Listed records section start

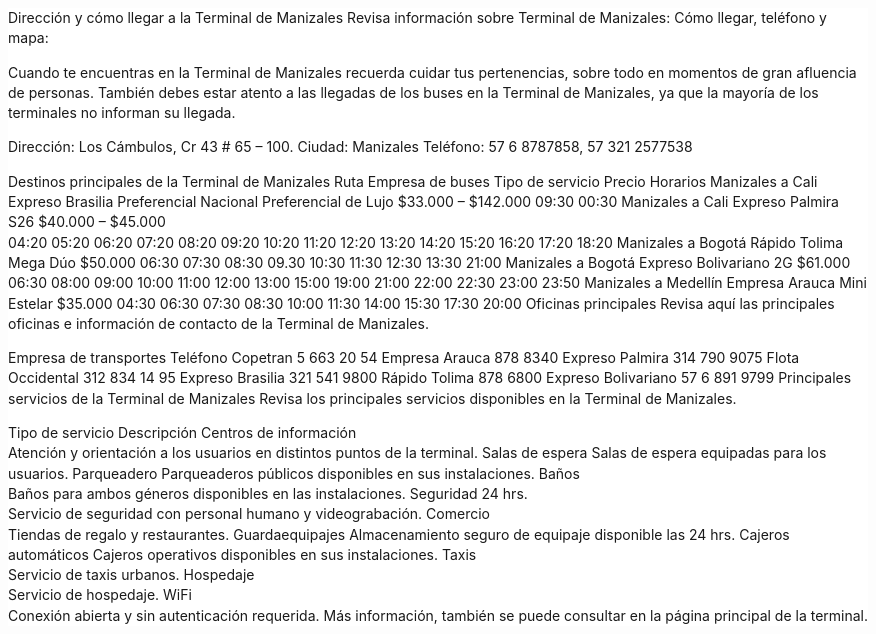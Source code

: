 Dirección y cómo llegar a la Terminal de Manizales
Revisa información sobre Terminal de Manizales: Cómo llegar, teléfono y mapa:

Cuando te encuentras en la Terminal de Manizales recuerda cuidar tus pertenencias, sobre todo en momentos de gran afluencia de personas. También debes estar atento a las llegadas de los buses en la Terminal de Manizales, ya que la mayoría de los terminales no informan su llegada.

Dirección: Los Cámbulos, Cr 43 # 65 – 100.
Ciudad: Manizales
Teléfono:  57 6 8787858, 57 321 2577538

Destinos principales de la Terminal de Manizales
Ruta	Empresa de buses	Tipo de servicio	Precio	Horarios
Manizales a Cali	Expreso Brasilia	Preferencial Nacional
Preferencial de Lujo	$33.000 – $142.000	09:30 00:30
Manizales a Cali	Expreso Palmira	S26	$40.000 – $45.000	
04:20 05:20 06:20 07:20 08:20 09:20 10:20 11:20 12:20 13:20 14:20 15:20 16:20 17:20 18:20
Manizales a Bogotá	Rápido Tolima	Mega Dúo	$50.000	
06:30 07:30 08:30 09.30 10:30 11:30 12:30 13:30 21:00
Manizales a Bogotá	Expreso Bolivariano	2G	$61.000	
06:30 08:00 09:00 10:00 11:00 12:00 13:00 15:00 19:00 21:00 22:00 22:30 23:00 23:50
Manizales a Medellín	Empresa Arauca	Mini Estelar	$35.000	
04:30 06:30 07:30 08:30 10:00 11:30 14:00 15:30 17:30 20:00
Oficinas principales
Revisa aquí las principales oficinas e información de contacto de la Terminal de Manizales.

Empresa de transportes	Teléfono
Copetran	5 663 20 54
Empresa Arauca	878 8340
Expreso Palmira	314 790 9075
Flota Occidental	312 834 14 95
Expreso Brasilia	321 541 9800
Rápido Tolima	878 6800
Expreso Bolivariano	57 6 891 9799
Principales servicios de la Terminal de Manizales
Revisa los principales servicios disponibles en la Terminal de Manizales.

Tipo de servicio	Descripción
Centros de información	
Atención y orientación a los usuarios en distintos puntos de la terminal.
Salas de espera	
Salas de espera equipadas para los usuarios.
Parqueadero	
Parqueaderos públicos disponibles en sus instalaciones.
Baños	
Baños para ambos géneros disponibles en las instalaciones.
Seguridad 24 hrs.	
Servicio de seguridad con personal humano y videograbación.
Comercio	
Tiendas de regalo y restaurantes.
Guardaequipajes	
Almacenamiento seguro de equipaje disponible las 24 hrs.
Cajeros automáticos	
Cajeros operativos disponibles en sus instalaciones.
Taxis	
Servicio de taxis urbanos.
Hospedaje	
Servicio de hospedaje.
WiFi	
Conexión abierta y sin autenticación requerida.
Más información, también se puede consultar en la página principal de la terminal.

Listed records section end

Aim of the exercise:
Write out the listing again word for word, but without its pictures.

Response to this task:
Source code

: Dirección y cómo llegar a la Terminal de Manizales
Revisa información sobre Terminal de Manizales: Cómo llegar, teléfono y mapa:

Cuando te encuentras en la Terminal de Manizales recuerda cuidar tus pertenencias, sobre todo en momentos de gran afluencia de personas. También debes estar atento a las llegadas de los buses en la Terminal de Manizales, ya que la mayoría de los terminales no informan su llegada.

Dirección: Los Cámbulos, Cr 43 # 65 – 100.
Ciudad: Manizales
Teléfono:  57 6 8787858, 57 321 2577538

Destinos principales de la Terminal de Manizales
Ruta	Empresa de buses	Tipo de servicio	Precio	Horarios
Manizales a Cali	Expreso Brasilia	Preferencial Nacional
Preferencial de Lujo	$33.000 – $142.000	09:30 00:30
Manizales a Cali	Expreso Palmira	S26	$40.000 – $45.000	
04:20 05:20 06:20 07:20 08:20 09:20 10:20 11:20 12:20 13:20 14:20 15:20 16:20 17:20 18:20
Manizales a Bogotá	Rápido Tolima	Mega Dúo	$50.000	
06:30 07:30 08:30 09.30 10:30 11:30 12:30 13:30 21:00
Manizales a Bogotá	Expreso Bolivariano	2G	$61.000	
06:30 08:00 09:00 10:00 11:00 12:00 13:00 15:00 19:00 21:00 22:00 22:30 23:00 23:50
Manizales a Medellín	Empresa Arauca	Mini Estelar	$35.000	
04:30 06:30 07:30 08:30 10:00 11:30 14:00 15:30 17:30 20:00
Oficinas principales
Revisa aquí las principales oficinas e información de contacto de la Terminal de Manizales.

Empresa de transportes	Teléfono
Copetran	5 663 20 54
Empresa Arauca	878 8340
Expreso Palmira	314 790 9075
Flota Occidental	312 834 14 95
Expreso Brasilia	321 541 9800
Rápido Tolima	878 6800
Expreso Bolivariano	57 6 891 9799
Principales servicios de la Terminal de Manizales
Revisa los principales servicios disponibles en la Terminal de Manizales.

Tipo de servicio	Descripción
Centros de información	
Atención y orientación a los usuarios en distintos puntos de la terminal.
Salas de espera	
Salas de espera equipadas para los usuarios.
Parqueadero	
Parqueaderos públicos disponibles en sus instalaciones.
Baños	
Baños para ambos géneros disponibles en las instalaciones.
Seguridad 24 hrs.	
Servicio de seguridad con personal humano y videograbación.
Comercio	
Tiendas de regalo y restaurantes.
Guardaequipajes	
Almacenamiento seguro de equipaje disponible las 24 hrs.
Cajeros automáticos	
Cajeros operativos disponibles en sus instalaciones.
Taxis	
Servicio de taxis urbanos.
Hospedaje	
Servicio de hospedaje.
WiFi	
Conexión abierta y sin autenticación requerida.
Más información, también se puede consultar en la página principal de la terminal.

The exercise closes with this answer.